==== Supplied material ====

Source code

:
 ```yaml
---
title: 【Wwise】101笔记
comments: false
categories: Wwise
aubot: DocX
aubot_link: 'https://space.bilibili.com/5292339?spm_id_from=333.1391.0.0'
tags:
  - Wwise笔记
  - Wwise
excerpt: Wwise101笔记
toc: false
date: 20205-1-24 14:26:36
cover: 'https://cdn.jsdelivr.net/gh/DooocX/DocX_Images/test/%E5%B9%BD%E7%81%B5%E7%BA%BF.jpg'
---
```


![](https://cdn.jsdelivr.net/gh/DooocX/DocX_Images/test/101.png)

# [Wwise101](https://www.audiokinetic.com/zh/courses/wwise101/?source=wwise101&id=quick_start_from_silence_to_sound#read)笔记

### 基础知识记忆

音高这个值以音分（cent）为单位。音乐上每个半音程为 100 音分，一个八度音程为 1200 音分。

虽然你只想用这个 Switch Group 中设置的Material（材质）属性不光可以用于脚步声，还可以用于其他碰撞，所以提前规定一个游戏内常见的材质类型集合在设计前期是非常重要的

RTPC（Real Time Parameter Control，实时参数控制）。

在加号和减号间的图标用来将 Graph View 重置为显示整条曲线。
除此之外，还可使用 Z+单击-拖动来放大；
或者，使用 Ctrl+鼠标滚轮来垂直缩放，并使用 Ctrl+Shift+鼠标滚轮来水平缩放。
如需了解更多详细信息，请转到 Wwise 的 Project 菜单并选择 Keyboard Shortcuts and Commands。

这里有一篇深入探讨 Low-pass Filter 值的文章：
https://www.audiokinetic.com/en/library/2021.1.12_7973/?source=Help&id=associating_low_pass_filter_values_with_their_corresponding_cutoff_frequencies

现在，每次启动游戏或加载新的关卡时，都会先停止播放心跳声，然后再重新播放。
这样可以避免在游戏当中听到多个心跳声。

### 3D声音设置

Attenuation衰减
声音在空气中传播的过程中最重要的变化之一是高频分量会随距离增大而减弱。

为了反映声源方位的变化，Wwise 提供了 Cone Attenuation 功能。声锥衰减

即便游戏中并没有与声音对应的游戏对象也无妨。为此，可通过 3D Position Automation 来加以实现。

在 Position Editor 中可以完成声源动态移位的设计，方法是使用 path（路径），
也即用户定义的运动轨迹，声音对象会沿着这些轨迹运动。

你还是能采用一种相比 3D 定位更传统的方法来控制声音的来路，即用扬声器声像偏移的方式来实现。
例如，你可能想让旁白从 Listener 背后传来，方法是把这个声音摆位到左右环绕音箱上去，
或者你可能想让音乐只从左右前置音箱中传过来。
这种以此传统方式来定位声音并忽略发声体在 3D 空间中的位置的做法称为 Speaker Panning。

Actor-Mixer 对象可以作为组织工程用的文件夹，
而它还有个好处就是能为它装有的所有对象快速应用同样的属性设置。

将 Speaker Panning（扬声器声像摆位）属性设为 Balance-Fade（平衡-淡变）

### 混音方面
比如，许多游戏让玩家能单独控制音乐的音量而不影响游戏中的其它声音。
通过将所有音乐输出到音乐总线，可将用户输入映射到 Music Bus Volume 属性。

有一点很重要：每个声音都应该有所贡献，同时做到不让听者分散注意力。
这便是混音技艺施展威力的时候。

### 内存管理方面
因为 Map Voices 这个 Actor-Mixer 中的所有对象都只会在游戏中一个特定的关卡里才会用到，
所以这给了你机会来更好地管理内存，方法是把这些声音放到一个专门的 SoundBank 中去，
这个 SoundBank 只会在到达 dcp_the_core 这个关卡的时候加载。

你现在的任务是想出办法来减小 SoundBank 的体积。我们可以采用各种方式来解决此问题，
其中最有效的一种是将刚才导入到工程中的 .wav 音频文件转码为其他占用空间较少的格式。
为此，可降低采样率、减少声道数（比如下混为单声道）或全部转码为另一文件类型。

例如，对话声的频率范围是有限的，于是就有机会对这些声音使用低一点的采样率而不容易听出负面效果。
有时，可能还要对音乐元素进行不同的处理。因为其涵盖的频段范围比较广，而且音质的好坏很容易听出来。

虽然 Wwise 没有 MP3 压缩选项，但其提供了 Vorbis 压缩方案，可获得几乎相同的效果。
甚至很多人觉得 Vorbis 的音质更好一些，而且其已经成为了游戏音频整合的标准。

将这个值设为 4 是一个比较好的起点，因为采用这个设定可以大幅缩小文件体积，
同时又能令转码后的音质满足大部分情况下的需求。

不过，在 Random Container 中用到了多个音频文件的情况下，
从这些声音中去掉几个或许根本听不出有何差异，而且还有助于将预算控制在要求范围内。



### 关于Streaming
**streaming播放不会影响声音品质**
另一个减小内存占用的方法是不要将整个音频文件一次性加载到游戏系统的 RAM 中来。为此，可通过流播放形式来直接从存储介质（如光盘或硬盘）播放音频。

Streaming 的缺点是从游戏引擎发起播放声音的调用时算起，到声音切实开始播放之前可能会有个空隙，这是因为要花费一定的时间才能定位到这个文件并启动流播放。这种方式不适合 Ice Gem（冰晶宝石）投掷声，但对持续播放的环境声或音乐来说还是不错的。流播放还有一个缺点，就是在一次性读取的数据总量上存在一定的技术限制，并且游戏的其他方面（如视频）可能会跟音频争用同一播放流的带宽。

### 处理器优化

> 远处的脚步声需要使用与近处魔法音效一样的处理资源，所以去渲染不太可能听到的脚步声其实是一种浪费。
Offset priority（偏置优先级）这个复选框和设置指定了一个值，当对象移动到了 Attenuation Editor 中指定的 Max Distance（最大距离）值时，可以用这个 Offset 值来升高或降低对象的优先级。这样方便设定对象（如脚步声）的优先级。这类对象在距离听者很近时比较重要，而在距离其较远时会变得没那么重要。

====

Exercise
Copy every line that contains "https" from the listing above.

Answer to the exercise
aubot_link: 'https://space.bilibili.com/5292339?spm_id_from=333.1391.0.0'
cover: 'https://cdn.jsdelivr.net/gh/DooocX/DocX_Images/test/%E5%B9%BD%E7%81%B5%E7%BA%BF.jpg'
![](https://cdn.jsdelivr.net/gh/DooocX/DocX_Images/test/101.png)
# [Wwise101](https://www.audiokinetic.com/zh/courses/wwise101/?source=wwise101&id=quick_start_from_silence_to_sound#read)笔记
https://www.audiokinetic.com/en/library/2021.1.12_7973/?source=Help&id=associating_low_pass_filter_values_with_their_corresponding_cutoff_frequencies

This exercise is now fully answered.